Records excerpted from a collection
# # # # # # #

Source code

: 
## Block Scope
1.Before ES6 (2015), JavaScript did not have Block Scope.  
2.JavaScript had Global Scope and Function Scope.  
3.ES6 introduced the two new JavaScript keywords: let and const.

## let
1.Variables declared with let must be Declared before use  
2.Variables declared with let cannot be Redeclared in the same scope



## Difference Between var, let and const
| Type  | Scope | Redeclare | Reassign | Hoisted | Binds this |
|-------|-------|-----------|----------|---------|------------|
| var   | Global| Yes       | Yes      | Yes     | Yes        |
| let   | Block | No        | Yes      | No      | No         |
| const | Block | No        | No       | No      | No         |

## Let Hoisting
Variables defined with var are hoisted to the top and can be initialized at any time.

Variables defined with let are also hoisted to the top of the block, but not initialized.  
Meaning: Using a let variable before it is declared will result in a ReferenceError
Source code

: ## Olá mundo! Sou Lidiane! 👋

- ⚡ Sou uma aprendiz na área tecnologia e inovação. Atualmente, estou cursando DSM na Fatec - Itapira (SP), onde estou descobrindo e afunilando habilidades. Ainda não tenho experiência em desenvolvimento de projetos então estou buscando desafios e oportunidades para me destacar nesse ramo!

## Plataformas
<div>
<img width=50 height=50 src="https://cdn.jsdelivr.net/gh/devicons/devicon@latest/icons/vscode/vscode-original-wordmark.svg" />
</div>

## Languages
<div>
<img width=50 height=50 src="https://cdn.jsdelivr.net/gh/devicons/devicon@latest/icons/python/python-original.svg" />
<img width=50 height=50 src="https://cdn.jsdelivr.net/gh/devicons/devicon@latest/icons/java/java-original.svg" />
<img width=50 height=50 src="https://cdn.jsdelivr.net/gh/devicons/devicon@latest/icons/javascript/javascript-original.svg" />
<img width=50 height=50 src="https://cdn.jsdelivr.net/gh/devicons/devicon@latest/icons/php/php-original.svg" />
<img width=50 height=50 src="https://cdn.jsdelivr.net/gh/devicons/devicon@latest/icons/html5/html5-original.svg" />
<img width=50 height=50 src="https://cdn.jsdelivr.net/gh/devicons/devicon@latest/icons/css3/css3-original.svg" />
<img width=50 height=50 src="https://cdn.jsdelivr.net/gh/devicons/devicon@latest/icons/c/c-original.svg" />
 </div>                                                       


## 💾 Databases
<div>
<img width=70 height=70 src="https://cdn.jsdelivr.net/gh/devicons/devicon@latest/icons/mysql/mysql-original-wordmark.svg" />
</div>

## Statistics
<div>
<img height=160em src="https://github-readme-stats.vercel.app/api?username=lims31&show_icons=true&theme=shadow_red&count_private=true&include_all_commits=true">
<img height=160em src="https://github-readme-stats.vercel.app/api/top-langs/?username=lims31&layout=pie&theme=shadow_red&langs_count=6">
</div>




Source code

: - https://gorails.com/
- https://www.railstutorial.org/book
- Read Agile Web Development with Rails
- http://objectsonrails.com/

# # # # # # #

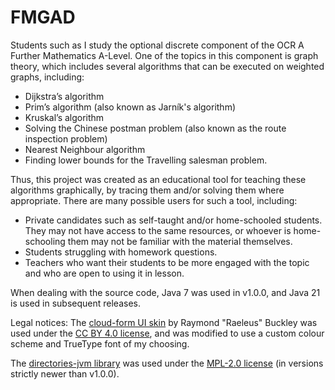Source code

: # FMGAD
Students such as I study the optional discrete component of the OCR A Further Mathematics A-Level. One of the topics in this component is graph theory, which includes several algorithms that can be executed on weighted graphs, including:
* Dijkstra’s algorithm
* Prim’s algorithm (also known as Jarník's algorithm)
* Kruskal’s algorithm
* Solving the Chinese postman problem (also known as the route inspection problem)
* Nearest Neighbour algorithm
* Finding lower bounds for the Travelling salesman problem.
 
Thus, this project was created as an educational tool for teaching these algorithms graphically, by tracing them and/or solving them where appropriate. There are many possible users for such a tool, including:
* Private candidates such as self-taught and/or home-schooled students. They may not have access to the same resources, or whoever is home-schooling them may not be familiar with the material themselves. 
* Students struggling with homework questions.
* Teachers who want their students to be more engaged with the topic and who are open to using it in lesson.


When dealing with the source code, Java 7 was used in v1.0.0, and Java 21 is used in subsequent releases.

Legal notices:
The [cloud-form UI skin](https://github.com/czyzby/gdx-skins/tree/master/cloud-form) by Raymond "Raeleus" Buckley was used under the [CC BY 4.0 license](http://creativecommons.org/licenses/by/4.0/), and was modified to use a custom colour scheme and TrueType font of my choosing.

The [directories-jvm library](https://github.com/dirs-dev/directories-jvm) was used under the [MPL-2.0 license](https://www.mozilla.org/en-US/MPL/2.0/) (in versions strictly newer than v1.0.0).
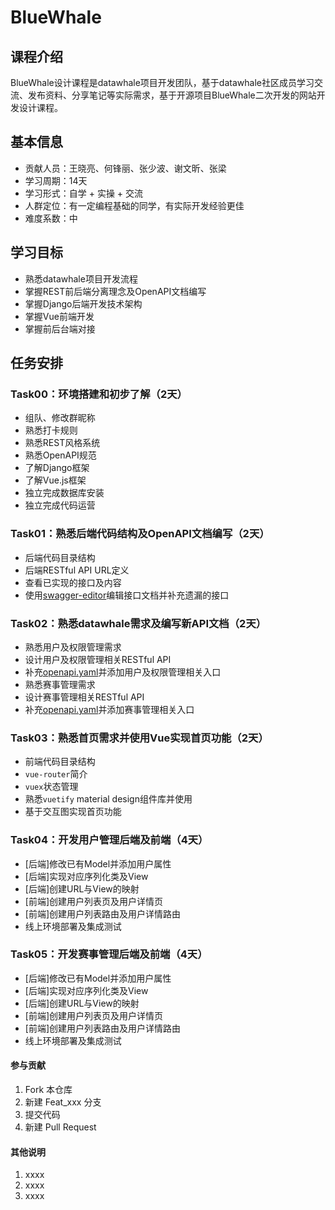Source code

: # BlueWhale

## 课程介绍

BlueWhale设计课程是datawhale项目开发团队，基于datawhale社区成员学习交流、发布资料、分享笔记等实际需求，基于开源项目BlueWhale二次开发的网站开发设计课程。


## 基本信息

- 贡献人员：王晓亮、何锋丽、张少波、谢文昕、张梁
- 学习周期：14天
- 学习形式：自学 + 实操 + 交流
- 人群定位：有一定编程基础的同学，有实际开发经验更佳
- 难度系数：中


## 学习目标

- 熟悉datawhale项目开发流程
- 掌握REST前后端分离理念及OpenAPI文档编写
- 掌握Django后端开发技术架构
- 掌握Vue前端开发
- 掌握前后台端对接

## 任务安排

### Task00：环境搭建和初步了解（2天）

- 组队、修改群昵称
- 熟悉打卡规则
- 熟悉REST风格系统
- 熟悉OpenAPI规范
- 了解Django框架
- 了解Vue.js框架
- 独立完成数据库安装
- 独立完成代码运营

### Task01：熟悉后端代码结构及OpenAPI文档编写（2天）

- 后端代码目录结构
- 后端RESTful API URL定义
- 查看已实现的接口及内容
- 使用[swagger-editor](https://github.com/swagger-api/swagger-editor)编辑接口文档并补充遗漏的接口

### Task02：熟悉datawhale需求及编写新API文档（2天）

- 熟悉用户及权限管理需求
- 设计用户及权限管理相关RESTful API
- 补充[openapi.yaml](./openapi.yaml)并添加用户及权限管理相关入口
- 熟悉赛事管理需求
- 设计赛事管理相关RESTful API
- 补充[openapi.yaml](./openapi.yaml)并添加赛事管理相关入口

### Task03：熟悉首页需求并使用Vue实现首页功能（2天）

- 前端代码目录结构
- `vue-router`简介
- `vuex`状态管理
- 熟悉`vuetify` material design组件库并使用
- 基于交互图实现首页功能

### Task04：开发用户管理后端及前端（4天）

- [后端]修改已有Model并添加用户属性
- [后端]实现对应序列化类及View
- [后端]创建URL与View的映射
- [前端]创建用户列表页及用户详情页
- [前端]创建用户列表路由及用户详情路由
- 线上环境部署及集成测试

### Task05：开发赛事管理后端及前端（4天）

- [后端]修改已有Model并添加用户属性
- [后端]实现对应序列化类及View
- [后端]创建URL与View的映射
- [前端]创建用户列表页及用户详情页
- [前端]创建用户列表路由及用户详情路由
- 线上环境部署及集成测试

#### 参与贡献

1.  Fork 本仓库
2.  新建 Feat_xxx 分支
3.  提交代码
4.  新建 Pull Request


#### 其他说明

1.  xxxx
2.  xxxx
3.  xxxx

# # # # # # #

Exercise requirements: Check each line above for the string "initialized" and return those that contain it.

Solution:
Variables defined with var are hoisted to the top and can be initialized at any time.
Variables defined with let are also hoisted to the top of the block, but not initialized.  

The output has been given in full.